Material supplied section start
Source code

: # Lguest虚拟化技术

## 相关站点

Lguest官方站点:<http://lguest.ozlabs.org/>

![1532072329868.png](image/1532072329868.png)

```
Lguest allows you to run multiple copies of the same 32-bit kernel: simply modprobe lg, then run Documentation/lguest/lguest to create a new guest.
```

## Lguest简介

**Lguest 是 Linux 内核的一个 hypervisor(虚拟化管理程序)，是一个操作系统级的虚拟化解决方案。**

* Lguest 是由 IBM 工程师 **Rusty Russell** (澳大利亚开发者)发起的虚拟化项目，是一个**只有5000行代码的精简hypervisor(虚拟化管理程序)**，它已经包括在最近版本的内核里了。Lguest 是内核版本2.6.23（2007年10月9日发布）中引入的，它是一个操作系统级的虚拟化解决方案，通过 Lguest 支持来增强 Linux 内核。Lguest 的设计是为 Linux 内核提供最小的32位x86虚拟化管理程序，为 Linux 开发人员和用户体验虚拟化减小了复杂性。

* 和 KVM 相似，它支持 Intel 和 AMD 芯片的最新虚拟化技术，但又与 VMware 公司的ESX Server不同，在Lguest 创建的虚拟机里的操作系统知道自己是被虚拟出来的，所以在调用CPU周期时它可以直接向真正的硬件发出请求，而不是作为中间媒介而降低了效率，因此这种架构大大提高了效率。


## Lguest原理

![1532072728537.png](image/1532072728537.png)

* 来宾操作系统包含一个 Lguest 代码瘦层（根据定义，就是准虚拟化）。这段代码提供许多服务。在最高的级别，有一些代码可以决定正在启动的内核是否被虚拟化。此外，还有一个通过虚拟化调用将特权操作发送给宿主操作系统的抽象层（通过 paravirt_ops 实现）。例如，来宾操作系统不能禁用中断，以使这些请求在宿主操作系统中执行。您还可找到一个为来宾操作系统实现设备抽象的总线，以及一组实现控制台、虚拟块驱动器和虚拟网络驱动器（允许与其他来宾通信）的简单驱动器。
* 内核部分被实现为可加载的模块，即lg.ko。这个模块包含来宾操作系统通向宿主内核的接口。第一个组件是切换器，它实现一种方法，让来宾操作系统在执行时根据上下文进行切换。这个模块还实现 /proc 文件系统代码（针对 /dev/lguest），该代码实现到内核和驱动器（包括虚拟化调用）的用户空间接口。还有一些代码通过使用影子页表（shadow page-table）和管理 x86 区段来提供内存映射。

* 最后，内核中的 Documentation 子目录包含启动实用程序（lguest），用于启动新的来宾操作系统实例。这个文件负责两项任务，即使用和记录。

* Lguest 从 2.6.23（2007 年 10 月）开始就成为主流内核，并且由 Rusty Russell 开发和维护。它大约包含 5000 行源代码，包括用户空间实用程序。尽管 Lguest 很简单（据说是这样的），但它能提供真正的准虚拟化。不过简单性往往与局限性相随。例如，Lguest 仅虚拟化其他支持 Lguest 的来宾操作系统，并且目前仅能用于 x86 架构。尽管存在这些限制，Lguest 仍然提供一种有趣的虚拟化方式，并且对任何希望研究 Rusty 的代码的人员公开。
Material supplied section end
Reproduce exactly the section above that begins at the line containing "## Lguest简介" and ends at the line containing "内核提供最小的32位x86虚拟化管理程序，为 Linux 开发人员和用户体验虚拟化减小了复杂性。", leaving out all other lines.

## Lguest简介

**Lguest 是 Linux 内核的一个 hypervisor(虚拟化管理程序)，是一个操作系统级的虚拟化解决方案。**

* Lguest 是由 IBM 工程师 **Rusty Russell** (澳大利亚开发者)发起的虚拟化项目，是一个**只有5000行代码的精简hypervisor(虚拟化管理程序)**，它已经包括在最近版本的内核里了。Lguest 是内核版本2.6.23（2007年10月9日发布）中引入的，它是一个操作系统级的虚拟化解决方案，通过 Lguest 支持来增强 Linux 内核。Lguest 的设计是为 Linux 内核提供最小的32位x86虚拟化管理程序，为 Linux 开发人员和用户体验虚拟化减小了复杂性。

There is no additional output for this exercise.